Thus, as Consolidation argues, the trial court could have determined as a matter of law the nature of the express rights conveyed with the mineral estates. All are appurtenant but the right to transport coal from adjoining estates through entries in the coal, and, the right of first refusal.

D. Rule Against Perpetuities

The surface owners argue that options to purchase surface acreage contained in some of the deeds are void as restraints against alienation. The argument goes that options, indefinite as to time, postpone vesting of title in the surface and effectively create two surface interests, inhibiting free alienation of the surface estate. The trial court disagreed, concluding in its decision granting partial summary judgment that the provisions in question which provide for the purchase of surface acreage at fixed prices per acre or which contain first refusal rights to purchase other veins of coal do not violate the rule against perpetuities. Indiana has not addressed the issue.

*1085 Mutchman cites the West Virginia case discussed previously, West Virginia-Pittsburgh Co. v. Strong, 129 W. Va. 832, 42 S.E.2d 46 and both parties cite Quarto Mining Co. v. Litman (1975), 42 Ohio St. 2d 73, 326 N.E.2d 676, cert. denied, 423 U.S. 866, 96 S. Ct. 128, 46 L. Ed. 2d 96. The Strong case holds that an option to purchase surface which the coal owner might use or occupy, which transfers an interest of any sort in the land, violates the rule against perpetuities. The holding stems from the determination that the provision at issue, which bound only the surface owner, made purchase of the surface a condition precedent to the right to use the surface over the No. 8 vein and should be treated as an option to acquire title. Notably, the dissent construes the payment of $100 per acre to be an express requirement which the grantees had to meet before they could occupy and use any of the surface above the No. 8 vein, observing that the deed conveyed all the coal absolutely without restrictions on removal but for the clause concerning the surface over vein No. 8. Accordingly, under the deed, when the grantees paid the agreed sum, they had the right to remove the coal in the No. 8 vein independent of the right to a conveyance of the surface. Evidently, the parties contemplated that the No. 8 vein would be removed and after removal, the overlying surface would be of little or no value.

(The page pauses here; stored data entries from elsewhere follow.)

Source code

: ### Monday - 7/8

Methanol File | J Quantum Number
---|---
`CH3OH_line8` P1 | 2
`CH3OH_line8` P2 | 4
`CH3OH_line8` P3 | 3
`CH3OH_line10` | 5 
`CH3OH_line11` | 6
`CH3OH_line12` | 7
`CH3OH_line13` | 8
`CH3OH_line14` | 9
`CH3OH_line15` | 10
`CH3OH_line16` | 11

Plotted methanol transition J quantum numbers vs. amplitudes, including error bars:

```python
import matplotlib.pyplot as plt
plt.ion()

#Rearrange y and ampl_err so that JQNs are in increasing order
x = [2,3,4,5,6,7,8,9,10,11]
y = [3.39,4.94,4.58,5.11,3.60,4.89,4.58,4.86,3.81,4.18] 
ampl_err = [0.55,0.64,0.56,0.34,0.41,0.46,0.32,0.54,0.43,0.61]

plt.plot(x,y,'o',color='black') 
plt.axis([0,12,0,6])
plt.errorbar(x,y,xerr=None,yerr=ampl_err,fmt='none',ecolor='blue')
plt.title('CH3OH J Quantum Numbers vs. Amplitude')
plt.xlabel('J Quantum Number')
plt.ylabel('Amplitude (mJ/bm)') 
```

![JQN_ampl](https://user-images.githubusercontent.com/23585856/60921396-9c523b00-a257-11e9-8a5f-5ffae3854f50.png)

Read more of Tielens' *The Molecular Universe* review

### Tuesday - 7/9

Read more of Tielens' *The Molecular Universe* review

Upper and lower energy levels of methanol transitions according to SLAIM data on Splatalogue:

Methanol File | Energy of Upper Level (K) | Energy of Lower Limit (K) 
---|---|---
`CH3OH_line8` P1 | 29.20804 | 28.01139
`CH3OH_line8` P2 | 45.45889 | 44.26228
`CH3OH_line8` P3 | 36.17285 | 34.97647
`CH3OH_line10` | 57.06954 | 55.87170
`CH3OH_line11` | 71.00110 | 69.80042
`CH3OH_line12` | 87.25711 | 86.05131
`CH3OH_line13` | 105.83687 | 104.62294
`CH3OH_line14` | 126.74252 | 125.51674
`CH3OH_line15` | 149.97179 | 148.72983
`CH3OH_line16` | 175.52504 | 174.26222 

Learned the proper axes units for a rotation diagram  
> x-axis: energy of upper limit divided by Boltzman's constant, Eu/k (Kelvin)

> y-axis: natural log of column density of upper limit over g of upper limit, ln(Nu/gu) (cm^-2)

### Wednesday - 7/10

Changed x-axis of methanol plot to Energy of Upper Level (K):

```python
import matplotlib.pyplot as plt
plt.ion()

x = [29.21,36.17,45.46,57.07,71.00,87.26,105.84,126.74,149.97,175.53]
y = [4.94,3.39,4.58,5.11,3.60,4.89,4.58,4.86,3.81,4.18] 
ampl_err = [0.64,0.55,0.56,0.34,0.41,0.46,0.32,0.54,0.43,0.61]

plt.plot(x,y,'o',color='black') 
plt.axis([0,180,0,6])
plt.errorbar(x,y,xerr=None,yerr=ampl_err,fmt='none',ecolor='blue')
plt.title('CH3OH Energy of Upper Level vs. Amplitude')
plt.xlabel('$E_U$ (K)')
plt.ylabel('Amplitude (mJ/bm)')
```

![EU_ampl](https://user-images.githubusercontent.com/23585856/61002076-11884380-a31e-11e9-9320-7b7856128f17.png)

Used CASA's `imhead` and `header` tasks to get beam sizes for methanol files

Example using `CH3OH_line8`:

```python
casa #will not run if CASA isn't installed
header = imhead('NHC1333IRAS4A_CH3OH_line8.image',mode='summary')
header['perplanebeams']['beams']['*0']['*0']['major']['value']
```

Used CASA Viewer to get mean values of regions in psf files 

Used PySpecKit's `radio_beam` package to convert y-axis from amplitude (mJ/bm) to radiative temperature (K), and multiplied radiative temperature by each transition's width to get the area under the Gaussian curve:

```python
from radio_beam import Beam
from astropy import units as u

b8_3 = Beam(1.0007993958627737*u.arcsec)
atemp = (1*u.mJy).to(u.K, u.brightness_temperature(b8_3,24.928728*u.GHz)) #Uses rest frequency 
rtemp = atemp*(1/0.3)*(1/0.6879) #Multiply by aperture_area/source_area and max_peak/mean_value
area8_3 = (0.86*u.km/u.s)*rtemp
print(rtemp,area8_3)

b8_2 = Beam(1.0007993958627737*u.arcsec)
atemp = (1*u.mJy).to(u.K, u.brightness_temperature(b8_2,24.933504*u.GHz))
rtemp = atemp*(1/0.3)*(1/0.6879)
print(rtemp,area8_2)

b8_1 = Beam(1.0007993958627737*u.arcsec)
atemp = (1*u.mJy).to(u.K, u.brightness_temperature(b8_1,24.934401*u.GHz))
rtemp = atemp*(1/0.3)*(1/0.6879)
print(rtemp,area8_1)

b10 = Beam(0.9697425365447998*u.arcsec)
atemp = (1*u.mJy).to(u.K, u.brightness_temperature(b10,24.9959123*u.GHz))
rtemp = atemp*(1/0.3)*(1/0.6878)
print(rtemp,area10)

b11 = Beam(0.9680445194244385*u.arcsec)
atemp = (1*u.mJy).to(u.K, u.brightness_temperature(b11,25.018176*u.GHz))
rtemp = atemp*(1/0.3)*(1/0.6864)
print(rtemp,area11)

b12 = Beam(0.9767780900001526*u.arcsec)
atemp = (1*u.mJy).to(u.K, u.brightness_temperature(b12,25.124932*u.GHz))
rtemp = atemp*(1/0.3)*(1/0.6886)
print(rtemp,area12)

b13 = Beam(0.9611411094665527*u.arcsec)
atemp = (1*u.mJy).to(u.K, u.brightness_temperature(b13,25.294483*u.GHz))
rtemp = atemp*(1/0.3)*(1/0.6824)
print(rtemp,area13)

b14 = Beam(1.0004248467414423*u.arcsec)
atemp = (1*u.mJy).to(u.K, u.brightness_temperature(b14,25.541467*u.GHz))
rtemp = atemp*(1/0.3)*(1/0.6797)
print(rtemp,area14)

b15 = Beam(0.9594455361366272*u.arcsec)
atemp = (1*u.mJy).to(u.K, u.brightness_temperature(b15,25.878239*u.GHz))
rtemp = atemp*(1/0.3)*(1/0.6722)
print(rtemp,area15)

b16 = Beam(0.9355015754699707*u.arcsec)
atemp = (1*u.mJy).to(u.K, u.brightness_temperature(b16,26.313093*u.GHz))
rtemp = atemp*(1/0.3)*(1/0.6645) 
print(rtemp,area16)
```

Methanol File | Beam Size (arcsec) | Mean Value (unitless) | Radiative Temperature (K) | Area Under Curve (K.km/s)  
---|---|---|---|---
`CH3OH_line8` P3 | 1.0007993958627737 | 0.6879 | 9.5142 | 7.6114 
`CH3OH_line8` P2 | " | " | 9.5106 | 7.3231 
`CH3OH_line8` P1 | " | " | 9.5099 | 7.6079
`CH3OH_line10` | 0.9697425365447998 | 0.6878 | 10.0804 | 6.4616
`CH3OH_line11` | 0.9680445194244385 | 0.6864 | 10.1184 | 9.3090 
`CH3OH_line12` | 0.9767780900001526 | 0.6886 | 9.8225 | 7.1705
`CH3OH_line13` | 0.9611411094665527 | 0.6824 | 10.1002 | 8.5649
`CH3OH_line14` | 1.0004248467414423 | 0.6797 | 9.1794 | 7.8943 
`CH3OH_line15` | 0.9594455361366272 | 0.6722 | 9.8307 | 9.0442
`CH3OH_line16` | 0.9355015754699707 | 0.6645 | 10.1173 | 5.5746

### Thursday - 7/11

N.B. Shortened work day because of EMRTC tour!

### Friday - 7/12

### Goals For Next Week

The Quarto case distinguishes Strong on the basis the Strong option provision was not limited to the purchase of surface land necessary for mining but permitted purchase of all land overlying the vein of coal, in essence, the fee. Quarto holds that an option, without time limitation, to purchase surface ground necessary for the exercise of mining rights granted incident to the sale of the underlying coal is not void as a restraint against alienation. Quarto views such an option as vested in possession as a part of the mineral estate, which, like a long-term lease with an option to buy, is alienable as part of the estate, the use of the surface estate being a necessary incident to the use and enjoyment of the underlying mineral estate. The taking of part of the surface estate necessary for mining, by means of an option, prevents an uncompensated taking for use under an easement.

All of the deeds in question fit the Quarto requirement of necessity; indeed, each of the deeds can be read as expressly conditioning the taking of surface acreage on necessity for mining purposes. Consequently, as we indicated in the prior section, the options are not in-gross but appurtenances which are conveyed with the mineral estate and are not void as a restraint on alienation. The trial court reached this conclusion before it granted the surface owners' motion to correct error. Its inital determination on this issue should be reinstated.[3]

IV.

Evidentiary Errors

The surface owners argue that the depositions of Mr. Powell and Stachura should be considered in determining the issues in this appeal, and that the affidavit of Bernard Lewis, concerning drill holes and core samples, should not have been considered. We have been able to rule upon the questions presented as matter of law without resort to the evidence contained in the depositions or affidavit. Consequently, we need not rule upon the propriety of use of these discovery materials.

Summation

The trial court's original grants of partial summary judgment in favor of the coal owners were correct in all but the following respects: (1) the determination that it could not rule as a matter of the law as to the nature, in gross or appurtenant, of certain express rights conveyed with, and implied rights arising from, the mineral estate, and (2) the ambiguity of the deeds as they relate to surface mining. Whether certain proposed practices and operations, *1086 and the exercise of the options, are reasonably necessary requires the presentation of evidence. However, those remaining issues were dismissed following the entry of summary judgment and are now moot.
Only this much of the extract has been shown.